The answer must be every line from the entries below that contains "utama".

## Stored items
----------
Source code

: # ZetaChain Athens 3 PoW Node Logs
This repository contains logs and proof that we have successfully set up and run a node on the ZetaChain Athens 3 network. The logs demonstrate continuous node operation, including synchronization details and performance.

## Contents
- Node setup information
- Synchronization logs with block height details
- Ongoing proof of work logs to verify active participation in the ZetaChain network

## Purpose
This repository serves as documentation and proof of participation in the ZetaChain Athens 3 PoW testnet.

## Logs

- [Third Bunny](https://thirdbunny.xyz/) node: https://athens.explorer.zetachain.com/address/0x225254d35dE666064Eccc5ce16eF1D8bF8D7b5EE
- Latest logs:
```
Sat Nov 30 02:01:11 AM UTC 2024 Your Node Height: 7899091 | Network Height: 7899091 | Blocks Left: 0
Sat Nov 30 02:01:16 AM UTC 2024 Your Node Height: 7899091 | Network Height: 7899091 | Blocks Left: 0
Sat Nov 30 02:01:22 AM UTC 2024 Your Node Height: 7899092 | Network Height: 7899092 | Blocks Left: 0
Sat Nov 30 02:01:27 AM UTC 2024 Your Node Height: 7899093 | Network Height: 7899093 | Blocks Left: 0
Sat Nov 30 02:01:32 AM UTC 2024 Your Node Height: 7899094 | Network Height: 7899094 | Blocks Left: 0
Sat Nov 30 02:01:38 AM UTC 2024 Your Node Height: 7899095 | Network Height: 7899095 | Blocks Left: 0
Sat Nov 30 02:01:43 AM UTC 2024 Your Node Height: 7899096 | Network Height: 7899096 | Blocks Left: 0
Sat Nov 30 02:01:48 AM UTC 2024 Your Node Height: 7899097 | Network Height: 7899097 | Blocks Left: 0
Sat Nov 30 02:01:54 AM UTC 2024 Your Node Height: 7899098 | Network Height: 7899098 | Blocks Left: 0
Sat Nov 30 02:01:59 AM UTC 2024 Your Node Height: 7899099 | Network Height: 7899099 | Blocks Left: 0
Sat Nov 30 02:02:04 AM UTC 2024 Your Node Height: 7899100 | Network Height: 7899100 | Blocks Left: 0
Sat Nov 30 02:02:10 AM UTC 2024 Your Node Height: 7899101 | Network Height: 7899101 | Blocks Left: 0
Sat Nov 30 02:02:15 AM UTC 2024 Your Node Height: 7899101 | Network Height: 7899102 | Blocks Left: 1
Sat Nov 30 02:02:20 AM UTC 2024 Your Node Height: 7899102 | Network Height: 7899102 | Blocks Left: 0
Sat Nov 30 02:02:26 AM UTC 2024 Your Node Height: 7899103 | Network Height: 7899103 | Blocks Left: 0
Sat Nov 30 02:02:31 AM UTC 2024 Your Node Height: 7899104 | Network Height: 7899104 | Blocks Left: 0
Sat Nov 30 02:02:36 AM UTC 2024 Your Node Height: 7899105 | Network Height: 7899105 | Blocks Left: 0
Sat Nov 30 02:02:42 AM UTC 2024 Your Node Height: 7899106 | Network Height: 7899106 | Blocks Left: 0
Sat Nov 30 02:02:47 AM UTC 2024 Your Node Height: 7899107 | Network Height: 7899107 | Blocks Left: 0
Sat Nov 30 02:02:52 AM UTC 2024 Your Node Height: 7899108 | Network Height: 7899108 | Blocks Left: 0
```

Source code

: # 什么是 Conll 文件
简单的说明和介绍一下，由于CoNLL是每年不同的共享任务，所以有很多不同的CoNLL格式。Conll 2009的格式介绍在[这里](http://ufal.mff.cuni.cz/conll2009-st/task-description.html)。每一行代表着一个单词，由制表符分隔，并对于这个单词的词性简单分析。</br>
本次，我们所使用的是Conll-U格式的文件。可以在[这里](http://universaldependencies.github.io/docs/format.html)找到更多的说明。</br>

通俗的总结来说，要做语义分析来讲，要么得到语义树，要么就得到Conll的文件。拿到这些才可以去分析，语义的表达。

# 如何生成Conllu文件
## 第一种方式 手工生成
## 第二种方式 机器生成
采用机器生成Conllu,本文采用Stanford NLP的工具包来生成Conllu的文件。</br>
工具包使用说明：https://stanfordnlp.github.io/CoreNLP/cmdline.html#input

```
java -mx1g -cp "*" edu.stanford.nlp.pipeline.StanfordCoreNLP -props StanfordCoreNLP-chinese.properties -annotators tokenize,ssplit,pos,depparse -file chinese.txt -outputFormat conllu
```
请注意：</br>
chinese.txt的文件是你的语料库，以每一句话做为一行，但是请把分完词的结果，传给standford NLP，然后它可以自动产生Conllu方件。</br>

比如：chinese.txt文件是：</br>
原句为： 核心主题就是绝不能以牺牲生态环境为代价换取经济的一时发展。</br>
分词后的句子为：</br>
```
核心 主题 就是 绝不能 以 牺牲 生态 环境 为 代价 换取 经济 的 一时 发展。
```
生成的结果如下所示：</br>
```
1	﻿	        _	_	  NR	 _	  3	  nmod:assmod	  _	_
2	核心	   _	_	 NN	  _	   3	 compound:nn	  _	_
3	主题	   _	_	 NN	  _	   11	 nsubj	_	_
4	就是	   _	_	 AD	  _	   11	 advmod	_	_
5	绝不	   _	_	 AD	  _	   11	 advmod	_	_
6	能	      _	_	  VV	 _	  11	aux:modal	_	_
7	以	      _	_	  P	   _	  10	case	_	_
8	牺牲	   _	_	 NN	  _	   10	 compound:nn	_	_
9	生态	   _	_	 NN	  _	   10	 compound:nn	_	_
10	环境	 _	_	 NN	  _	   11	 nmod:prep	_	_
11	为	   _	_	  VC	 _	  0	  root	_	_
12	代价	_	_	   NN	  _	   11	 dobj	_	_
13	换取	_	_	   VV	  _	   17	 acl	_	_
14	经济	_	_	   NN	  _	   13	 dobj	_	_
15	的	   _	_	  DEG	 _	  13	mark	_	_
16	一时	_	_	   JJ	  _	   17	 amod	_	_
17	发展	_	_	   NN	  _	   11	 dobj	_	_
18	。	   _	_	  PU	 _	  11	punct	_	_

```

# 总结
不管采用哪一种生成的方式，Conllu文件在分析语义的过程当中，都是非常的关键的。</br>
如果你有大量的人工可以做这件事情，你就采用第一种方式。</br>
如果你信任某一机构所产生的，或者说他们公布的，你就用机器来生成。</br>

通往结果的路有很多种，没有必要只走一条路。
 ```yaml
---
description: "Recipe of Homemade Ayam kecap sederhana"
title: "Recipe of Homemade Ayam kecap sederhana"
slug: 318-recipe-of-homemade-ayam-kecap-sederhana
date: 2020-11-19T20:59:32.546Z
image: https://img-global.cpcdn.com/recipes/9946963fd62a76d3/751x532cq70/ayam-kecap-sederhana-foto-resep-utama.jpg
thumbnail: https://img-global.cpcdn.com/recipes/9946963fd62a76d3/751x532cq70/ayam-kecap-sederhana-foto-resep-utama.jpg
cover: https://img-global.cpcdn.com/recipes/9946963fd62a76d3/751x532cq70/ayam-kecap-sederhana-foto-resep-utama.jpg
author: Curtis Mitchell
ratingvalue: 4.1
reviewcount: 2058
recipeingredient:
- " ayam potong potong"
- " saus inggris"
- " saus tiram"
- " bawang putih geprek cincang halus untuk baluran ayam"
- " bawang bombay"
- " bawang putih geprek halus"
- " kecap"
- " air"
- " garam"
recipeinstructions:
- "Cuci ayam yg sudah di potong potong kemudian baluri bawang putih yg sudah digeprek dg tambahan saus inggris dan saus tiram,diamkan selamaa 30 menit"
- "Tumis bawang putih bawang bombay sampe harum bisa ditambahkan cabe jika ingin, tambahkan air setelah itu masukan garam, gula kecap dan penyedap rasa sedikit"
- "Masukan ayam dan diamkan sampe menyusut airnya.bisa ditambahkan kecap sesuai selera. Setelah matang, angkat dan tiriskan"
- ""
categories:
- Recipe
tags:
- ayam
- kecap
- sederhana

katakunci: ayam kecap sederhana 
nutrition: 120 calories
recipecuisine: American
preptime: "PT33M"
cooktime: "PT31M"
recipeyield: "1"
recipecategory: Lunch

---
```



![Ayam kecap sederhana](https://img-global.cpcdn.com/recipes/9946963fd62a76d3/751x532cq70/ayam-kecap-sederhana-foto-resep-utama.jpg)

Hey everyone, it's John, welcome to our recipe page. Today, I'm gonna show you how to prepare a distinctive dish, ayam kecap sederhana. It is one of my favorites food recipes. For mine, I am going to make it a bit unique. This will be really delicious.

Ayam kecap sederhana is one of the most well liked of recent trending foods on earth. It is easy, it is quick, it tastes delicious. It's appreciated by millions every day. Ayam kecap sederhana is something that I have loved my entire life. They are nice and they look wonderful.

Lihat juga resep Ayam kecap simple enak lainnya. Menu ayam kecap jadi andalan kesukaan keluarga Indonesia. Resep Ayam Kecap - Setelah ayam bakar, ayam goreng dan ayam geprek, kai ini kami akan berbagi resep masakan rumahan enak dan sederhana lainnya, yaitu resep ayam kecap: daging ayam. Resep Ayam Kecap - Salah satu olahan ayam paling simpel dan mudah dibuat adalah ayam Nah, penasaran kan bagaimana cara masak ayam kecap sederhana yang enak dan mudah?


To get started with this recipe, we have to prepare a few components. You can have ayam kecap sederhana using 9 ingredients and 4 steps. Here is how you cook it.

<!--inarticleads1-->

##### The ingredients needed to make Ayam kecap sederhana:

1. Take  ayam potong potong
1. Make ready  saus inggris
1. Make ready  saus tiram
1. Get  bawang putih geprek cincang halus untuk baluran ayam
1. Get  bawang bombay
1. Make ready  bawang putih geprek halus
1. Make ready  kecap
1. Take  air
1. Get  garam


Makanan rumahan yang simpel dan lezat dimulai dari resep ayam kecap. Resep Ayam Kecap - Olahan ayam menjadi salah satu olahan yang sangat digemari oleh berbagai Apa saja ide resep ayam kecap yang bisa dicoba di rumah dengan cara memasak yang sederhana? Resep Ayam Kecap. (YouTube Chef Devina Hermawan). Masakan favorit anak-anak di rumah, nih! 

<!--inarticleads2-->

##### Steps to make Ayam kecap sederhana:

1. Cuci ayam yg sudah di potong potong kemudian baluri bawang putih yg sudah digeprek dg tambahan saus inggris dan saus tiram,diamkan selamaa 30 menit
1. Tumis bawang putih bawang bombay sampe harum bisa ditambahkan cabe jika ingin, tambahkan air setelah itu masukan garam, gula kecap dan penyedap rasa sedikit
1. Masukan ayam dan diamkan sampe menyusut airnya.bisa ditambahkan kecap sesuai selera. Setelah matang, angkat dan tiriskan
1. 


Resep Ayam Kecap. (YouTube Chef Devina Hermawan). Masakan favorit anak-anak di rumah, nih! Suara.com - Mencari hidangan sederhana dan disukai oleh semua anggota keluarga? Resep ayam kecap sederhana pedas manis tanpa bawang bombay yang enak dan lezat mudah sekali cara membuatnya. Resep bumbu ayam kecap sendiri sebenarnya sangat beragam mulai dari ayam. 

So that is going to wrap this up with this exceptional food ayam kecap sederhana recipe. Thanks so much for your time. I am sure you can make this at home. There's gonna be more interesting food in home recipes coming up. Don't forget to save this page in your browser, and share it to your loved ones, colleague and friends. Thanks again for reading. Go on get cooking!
----------
## EXPECTED OUTPUT
image: https://img-global.cpcdn.com/recipes/9946963fd62a76d3/751x532cq70/ayam-kecap-sederhana-foto-resep-utama.jpg
thumbnail: https://img-global.cpcdn.com/recipes/9946963fd62a76d3/751x532cq70/ayam-kecap-sederhana-foto-resep-utama.jpg
cover: https://img-global.cpcdn.com/recipes/9946963fd62a76d3/751x532cq70/ayam-kecap-sederhana-foto-resep-utama.jpg
![Ayam kecap sederhana](https://img-global.cpcdn.com/recipes/9946963fd62a76d3/751x532cq70/ayam-kecap-sederhana-foto-resep-utama.jpg)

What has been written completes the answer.